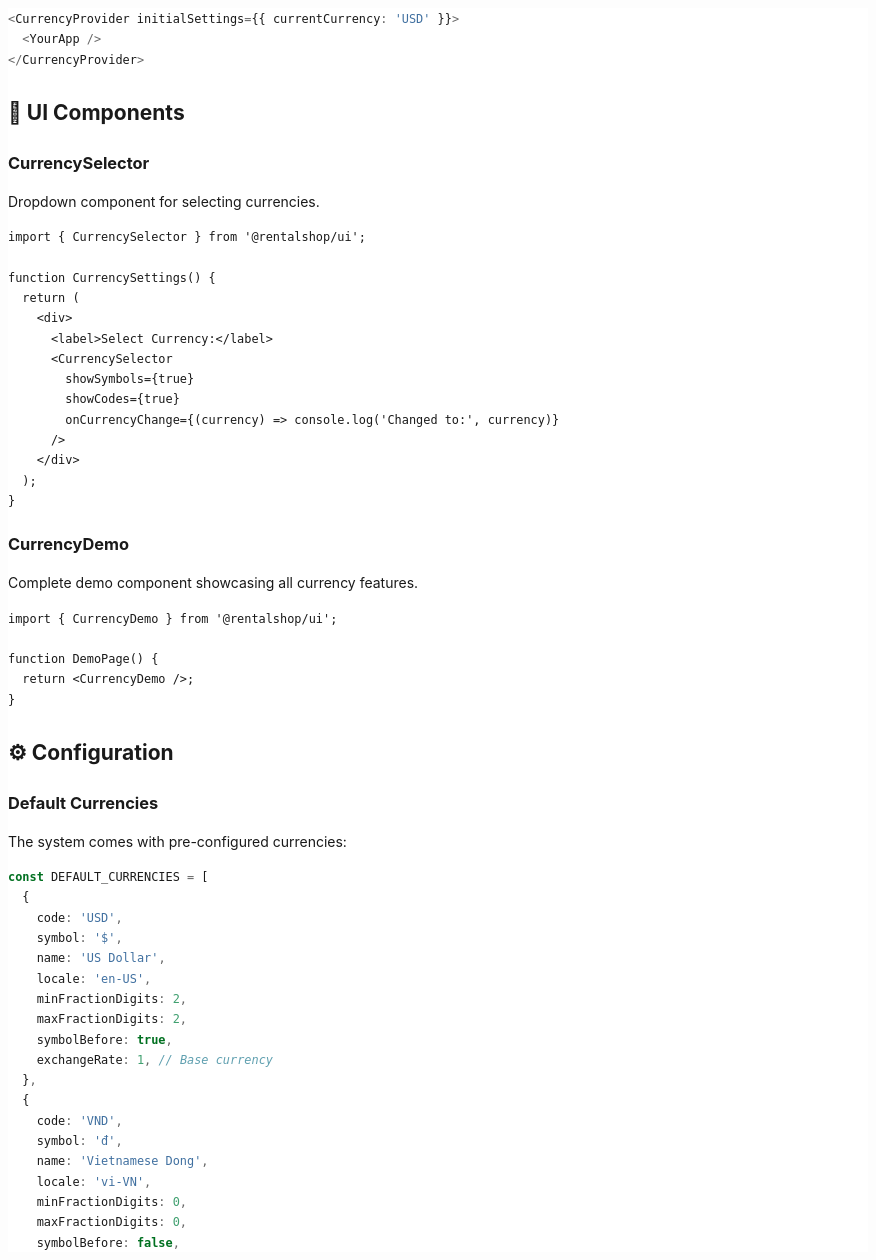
 ```typescript
<CurrencyProvider initialSettings={{ currentCurrency: 'USD' }}>
  <YourApp />
</CurrencyProvider>
```

## 🎨 UI Components

### CurrencySelector
Dropdown component for selecting currencies.

```tsx
import { CurrencySelector } from '@rentalshop/ui';

function CurrencySettings() {
  return (
    <div>
      <label>Select Currency:</label>
      <CurrencySelector 
        showSymbols={true}
        showCodes={true}
        onCurrencyChange={(currency) => console.log('Changed to:', currency)}
      />
    </div>
  );
}
```

### CurrencyDemo
Complete demo component showcasing all currency features.

```tsx
import { CurrencyDemo } from '@rentalshop/ui';

function DemoPage() {
  return <CurrencyDemo />;
}
```

## ⚙️ Configuration

### Default Currencies

The system comes with pre-configured currencies:

```typescript
const DEFAULT_CURRENCIES = [
  {
    code: 'USD',
    symbol: '$',
    name: 'US Dollar',
    locale: 'en-US',
    minFractionDigits: 2,
    maxFractionDigits: 2,
    symbolBefore: true,
    exchangeRate: 1, // Base currency
  },
  {
    code: 'VND',
    symbol: 'đ',
    name: 'Vietnamese Dong',
    locale: 'vi-VN',
    minFractionDigits: 0,
    maxFractionDigits: 0,
    symbolBefore: false,
```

• Aim of the task: Determine the number of lines in the listing above containing the word "import"; respond with that figure only.

• Answer box: 2